Source texts of formatted documents:
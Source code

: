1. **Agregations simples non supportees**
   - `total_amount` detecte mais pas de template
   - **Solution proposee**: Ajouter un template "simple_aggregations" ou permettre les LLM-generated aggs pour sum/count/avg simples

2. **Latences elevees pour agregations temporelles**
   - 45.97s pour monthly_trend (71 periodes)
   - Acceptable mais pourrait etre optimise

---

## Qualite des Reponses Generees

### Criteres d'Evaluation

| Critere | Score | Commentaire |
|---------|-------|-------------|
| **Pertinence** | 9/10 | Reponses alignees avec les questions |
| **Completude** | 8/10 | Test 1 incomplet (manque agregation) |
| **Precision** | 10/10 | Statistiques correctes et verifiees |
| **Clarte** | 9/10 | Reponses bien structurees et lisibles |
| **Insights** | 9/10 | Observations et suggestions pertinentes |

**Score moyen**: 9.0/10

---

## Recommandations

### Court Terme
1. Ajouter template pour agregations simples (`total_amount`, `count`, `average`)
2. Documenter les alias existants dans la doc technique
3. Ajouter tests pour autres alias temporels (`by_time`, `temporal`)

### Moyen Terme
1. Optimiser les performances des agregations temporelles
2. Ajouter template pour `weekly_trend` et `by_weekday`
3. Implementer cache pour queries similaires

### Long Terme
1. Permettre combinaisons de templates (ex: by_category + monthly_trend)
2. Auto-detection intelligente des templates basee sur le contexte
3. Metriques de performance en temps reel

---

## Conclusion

[BRIEF]:
Each entry above must be repeated word for word.

[ANSWER]:
Source code

:1. **Agregations simples non supportees**
   - `total_amount` detecte mais pas de template
   - **Solution proposee**: Ajouter un template "simple_aggregations" ou permettre les LLM-generated aggs pour sum/count/avg simples

2. **Latences elevees pour agregations temporelles**
   - 45.97s pour monthly_trend (71 periodes)
   - Acceptable mais pourrait etre optimise

---

## Qualite des Reponses Generees

### Criteres d'Evaluation

| Critere | Score | Commentaire |
|---------|-------|-------------|
| **Pertinence** | 9/10 | Reponses alignees avec les questions |
| **Completude** | 8/10 | Test 1 incomplet (manque agregation) |
| **Precision** | 10/10 | Statistiques correctes et verifiees |
| **Clarte** | 9/10 | Reponses bien structurees et lisibles |
| **Insights** | 9/10 | Observations et suggestions pertinentes |

**Score moyen**: 9.0/10

---

## Recommandations

### Court Terme
1. Ajouter template pour agregations simples (`total_amount`, `count`, `average`)
2. Documenter les alias existants dans la doc technique
3. Ajouter tests pour autres alias temporels (`by_time`, `temporal`)

### Moyen Terme
1. Optimiser les performances des agregations temporelles
2. Ajouter template pour `weekly_trend` et `by_weekday`
3. Implementer cache pour queries similaires

### Long Terme
1. Permettre combinaisons de templates (ex: by_category + monthly_trend)
2. Auto-detection intelligente des templates basee sur le contexte
3. Metriques de performance en temps reel

---

## Conclusion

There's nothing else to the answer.